Brain stimulation demonstrates potential as a long COVID treatment

long COVID treatment
© iStock/Dzmitry Dzemidovich

A research team may have identified an effective long COVID treatment, finding that brain stimulation may remedy the cognitive deficits caused by the condition.

Symptoms of cognitive deficits in memory, attention, language comprehension, multitasking, and fatigue persist in many COVID-19 patients for many weeks and months after the initial symptoms of the disease have subsided. Now, scientists have identified a potential long COVID treatment, suggesting that using alternating non-invasive brain stimulation using microcurrents (NIBS) for three to four days can cure the condition.

Bernhard A. Sabel, PhD, Director, Institute of Medical Psychology, Medical Faculty, Otto-von-Guericke University of Magdeburg and lead investigator of the study, commented: “COVID infection can induce delayed cognitive impairments that are quite serious in some patients. Common symptoms include fatigue, shortness of breath, and cognitive dysfunction such as lower attention span and loss of short-term memory, all of which have a dramatic impact on everyday functioning. There is currently no effective treatment that improves visual and cognitive impairments resulting from COVID-19 in such a short time.”

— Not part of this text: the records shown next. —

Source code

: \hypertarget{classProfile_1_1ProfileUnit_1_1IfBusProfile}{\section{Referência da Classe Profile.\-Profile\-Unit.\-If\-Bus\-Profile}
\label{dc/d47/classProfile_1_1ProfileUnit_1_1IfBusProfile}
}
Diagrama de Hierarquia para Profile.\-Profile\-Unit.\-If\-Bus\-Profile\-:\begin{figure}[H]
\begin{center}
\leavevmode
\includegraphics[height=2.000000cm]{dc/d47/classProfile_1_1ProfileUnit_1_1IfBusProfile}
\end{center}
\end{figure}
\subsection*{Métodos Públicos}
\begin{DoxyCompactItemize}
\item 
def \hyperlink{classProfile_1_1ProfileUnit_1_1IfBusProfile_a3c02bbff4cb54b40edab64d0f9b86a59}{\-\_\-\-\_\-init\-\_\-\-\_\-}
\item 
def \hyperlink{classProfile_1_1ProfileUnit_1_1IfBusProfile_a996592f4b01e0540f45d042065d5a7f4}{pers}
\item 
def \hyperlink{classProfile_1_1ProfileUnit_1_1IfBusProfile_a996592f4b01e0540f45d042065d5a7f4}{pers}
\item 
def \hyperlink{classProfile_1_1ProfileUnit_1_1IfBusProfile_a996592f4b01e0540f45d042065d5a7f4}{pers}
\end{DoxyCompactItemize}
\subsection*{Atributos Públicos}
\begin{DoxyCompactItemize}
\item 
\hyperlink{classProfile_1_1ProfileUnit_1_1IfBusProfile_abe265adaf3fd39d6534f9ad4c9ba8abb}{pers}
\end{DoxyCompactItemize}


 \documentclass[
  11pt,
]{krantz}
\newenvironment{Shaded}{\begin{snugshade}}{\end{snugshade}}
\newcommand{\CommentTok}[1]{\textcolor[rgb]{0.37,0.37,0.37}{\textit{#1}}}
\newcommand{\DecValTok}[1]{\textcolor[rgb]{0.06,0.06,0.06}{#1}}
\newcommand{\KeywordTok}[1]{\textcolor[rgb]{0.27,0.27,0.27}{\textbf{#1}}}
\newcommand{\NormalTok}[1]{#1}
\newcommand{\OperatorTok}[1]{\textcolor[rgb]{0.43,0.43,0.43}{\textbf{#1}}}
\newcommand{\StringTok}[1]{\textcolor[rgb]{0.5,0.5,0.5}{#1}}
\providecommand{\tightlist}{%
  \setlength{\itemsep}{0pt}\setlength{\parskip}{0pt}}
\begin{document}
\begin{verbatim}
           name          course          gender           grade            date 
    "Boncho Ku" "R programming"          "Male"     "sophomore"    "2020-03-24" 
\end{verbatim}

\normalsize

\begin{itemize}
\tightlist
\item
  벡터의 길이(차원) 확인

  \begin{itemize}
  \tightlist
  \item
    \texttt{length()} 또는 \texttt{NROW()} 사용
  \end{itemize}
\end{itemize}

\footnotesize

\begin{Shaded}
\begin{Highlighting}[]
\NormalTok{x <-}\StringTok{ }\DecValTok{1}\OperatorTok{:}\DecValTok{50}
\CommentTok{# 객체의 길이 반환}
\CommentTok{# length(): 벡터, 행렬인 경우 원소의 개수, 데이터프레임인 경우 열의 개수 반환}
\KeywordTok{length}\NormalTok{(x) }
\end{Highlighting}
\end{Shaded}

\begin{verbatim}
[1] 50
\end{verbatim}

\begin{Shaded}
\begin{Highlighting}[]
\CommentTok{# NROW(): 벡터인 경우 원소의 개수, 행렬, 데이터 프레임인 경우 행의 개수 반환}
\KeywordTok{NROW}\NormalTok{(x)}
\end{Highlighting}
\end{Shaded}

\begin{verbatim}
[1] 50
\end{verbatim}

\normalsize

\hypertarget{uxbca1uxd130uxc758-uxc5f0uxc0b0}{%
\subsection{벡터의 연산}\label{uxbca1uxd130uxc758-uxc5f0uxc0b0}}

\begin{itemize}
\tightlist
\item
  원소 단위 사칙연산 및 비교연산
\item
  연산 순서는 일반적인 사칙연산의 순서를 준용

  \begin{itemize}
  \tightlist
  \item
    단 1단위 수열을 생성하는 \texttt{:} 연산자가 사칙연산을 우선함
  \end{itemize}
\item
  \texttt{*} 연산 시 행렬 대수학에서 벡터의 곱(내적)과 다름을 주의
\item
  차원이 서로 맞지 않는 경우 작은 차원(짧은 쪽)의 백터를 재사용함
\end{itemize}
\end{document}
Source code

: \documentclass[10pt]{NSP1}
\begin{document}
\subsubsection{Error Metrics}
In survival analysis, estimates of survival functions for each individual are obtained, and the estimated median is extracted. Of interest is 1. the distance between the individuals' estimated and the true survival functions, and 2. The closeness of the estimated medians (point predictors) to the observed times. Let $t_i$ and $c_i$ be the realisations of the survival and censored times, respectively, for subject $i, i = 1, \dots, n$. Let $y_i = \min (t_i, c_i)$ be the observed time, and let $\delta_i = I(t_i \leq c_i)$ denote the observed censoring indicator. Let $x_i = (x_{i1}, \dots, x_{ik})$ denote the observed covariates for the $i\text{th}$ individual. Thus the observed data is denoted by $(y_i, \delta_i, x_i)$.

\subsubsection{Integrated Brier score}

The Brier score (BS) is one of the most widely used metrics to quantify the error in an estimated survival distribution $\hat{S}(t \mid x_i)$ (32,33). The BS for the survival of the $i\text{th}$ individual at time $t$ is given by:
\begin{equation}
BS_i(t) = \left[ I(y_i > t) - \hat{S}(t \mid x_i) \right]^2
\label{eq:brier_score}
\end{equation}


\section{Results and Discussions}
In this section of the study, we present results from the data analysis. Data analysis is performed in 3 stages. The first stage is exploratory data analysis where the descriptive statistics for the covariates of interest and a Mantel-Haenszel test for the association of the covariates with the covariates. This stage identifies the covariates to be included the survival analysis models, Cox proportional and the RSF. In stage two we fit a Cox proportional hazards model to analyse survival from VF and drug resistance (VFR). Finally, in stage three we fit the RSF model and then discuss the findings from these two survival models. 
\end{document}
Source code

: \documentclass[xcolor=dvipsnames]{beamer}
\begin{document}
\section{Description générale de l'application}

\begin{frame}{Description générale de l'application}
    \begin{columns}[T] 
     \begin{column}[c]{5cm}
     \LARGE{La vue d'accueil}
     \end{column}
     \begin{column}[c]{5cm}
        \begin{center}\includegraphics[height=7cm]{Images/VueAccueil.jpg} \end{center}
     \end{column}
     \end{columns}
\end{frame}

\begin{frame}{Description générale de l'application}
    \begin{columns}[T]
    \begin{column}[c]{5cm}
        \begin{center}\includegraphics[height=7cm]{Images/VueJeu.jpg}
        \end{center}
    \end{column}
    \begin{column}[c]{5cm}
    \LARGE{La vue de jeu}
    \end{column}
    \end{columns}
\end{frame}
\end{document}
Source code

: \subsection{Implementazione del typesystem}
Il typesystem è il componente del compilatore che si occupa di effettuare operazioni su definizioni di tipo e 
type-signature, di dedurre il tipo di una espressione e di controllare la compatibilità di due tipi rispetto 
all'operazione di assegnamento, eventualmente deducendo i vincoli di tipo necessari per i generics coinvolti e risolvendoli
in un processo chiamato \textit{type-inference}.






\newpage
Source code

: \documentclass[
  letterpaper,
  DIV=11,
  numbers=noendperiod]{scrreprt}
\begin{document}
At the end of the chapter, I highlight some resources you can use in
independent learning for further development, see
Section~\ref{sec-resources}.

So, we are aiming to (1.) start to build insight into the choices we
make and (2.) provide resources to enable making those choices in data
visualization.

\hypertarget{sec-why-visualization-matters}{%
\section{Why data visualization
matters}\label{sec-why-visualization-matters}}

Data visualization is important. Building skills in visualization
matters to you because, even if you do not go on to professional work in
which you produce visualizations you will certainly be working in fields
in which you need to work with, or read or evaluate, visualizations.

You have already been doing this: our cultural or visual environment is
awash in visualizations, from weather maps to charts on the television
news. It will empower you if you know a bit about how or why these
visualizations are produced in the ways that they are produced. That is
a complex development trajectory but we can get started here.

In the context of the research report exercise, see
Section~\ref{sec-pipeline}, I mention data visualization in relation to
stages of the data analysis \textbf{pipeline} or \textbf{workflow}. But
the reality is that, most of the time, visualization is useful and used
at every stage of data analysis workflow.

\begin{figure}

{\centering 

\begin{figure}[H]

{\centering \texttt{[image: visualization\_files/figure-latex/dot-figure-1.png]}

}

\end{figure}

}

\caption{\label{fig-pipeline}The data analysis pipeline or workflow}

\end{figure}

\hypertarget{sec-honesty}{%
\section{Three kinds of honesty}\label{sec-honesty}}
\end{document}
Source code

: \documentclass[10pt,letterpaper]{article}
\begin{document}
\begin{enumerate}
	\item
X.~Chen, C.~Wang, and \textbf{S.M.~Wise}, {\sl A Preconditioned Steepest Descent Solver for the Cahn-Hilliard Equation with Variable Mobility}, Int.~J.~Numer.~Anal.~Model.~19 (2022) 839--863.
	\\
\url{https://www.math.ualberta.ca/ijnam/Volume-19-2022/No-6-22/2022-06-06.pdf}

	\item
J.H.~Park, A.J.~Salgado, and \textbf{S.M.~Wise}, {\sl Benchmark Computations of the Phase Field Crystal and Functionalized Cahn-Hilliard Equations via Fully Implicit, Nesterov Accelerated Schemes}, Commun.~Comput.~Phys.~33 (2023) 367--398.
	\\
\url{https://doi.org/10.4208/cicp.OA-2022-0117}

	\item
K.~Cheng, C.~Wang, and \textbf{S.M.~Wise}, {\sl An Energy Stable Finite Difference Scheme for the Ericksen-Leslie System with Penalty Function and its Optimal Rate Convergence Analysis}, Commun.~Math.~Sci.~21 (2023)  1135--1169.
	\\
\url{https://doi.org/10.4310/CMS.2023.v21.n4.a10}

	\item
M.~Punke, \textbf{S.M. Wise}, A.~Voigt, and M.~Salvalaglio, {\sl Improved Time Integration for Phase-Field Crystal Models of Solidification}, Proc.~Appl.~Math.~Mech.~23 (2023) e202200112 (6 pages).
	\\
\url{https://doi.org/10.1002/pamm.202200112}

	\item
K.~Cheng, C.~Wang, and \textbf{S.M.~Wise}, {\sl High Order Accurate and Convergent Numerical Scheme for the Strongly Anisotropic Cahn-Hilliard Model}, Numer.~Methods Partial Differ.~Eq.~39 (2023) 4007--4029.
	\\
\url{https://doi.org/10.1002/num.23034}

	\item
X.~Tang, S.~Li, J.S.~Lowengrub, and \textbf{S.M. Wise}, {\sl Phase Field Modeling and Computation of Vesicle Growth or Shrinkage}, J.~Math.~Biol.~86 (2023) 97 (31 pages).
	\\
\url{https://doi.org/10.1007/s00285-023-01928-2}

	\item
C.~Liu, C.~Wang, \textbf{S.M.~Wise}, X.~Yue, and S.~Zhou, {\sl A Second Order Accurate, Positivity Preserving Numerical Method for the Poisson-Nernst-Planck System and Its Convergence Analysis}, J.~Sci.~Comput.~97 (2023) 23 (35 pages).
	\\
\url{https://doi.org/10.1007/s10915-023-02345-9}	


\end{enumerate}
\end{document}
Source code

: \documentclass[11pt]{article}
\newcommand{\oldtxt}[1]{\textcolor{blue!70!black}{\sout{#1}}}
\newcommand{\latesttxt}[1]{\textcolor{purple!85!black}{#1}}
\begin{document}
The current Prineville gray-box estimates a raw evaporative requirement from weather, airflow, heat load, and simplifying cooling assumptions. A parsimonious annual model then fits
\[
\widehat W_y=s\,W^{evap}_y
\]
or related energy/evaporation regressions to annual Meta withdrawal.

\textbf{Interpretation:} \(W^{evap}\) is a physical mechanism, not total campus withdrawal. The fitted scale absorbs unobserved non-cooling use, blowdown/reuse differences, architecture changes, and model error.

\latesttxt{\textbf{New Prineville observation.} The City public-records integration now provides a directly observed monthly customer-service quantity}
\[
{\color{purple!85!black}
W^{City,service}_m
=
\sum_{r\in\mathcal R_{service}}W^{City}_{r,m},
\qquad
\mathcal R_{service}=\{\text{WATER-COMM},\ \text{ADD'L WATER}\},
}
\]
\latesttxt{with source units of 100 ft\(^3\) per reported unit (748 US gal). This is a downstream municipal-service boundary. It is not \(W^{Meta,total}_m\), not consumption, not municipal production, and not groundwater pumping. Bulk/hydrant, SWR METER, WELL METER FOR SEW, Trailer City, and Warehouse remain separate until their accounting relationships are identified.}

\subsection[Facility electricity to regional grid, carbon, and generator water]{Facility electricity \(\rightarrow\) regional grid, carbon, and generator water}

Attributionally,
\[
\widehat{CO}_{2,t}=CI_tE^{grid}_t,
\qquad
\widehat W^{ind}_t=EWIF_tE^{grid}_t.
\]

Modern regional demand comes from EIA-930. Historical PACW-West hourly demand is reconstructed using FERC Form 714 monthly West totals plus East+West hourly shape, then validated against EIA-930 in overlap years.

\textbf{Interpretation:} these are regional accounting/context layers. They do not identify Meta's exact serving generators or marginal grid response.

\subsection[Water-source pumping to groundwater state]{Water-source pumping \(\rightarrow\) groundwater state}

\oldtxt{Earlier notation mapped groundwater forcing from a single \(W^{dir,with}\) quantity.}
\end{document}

The findings of the team’s study are published in Restorative Neurology and Neuroscience.

What causes long COVID?

Experts state that vascular problems throughout the retina and the brain are the most likely trigger of long COVID symptoms. They infer this is due to long COVID patients reporting vision loss, which led the researchers to hypothesise if NIBS could be used as an effective long COVID treatment. The team made this assumption based on previous success in improving vision in most of their glaucoma patients using the therapy.

Testing NIBS

To assess the potential of NIBS, the researchers enrolled two female long COVID patients who were treated for 10 and 13 days, respectively, with alternating current stimulation of the eyes and brain for 45 minutes daily. Both  individuals had vision problems and severe cognitive impairments, resulting being unable to work or perform daily tasks. One of the women was 40 years old and had been infected with COVID-19, whereas the other participant, aged 72, had developed symptoms following AstraZeneca vaccination.

The team examined cognition before and after therapy through an interview, and visual fields were quantified using perimetry. Additionally, one patient was assessed with a cognitive battery test and a retinal dynamic vascular analyser (DVA), a surrogate marker of vascular dysregulation in the brain.

NIBS significantly improved cognition and partially reversed visual field loss in both patients within three to four days. Improvements included less fatigue, better short-term memory, attention, and multitasking, with both being able to return to work. Examination of their eyes’ blood vessels confirmed the improvements might be explained by the recovery from blood vessel constriction, which is a possible cause of the cognitive and visual decline.

Formal cognitive tests identified recovery of between 40% and 60% in cognitive subfunctions; perimetry results signified stable and visual field recovery even during follow-up. In addition, DVA showed that NIBS mitigated vascular dysregulation by normalising vessel dynamics, with notable changes in the small venous and arterial microvessels.

The team believes that hypometabolic neurons are probably a biological cause of long COVID symptoms, with NIBS reactivating these neurons through reoxygenation, demonstrating its potential and an effective long COVID treatment.

“This study is important because about 20-30% of COVID-19 patients develop significant cognitive deficits long after the early symptoms of infection have subsided, and clinicians have had little to offer so far,” noted co-author Andreas Gonschorek, MD, from the BG Clinic, Neurocenter Hamburg, Germany. “But the risk is much higher in hospitalised COVID-19 patients, with about 60% experiencing cognitive decline within four months. They often suffer long-lasting impairment of speech production, learning, memory, and executive functions. And they can suffer abnormalities in moods, such as depression, anhedonia, and lower stress resilience.”

Dr Sabel concluded: “This is the first demonstration that cognitive impairment can be improved in such a brief period of time. We believe that our treatment could benefit patients with long COVID worldwide to improve cognitive impairment. Our results are compatible with our earlier proposal that residual neuronal reserves can be reactivated by behavioural training or NIBS, providing a biological substrate for the restoration of central nervous system function in the eye and brain. While NIBS is now already being offered in the clinic, further clinical trials should be conducted to study the mechanisms of action in greater detail.”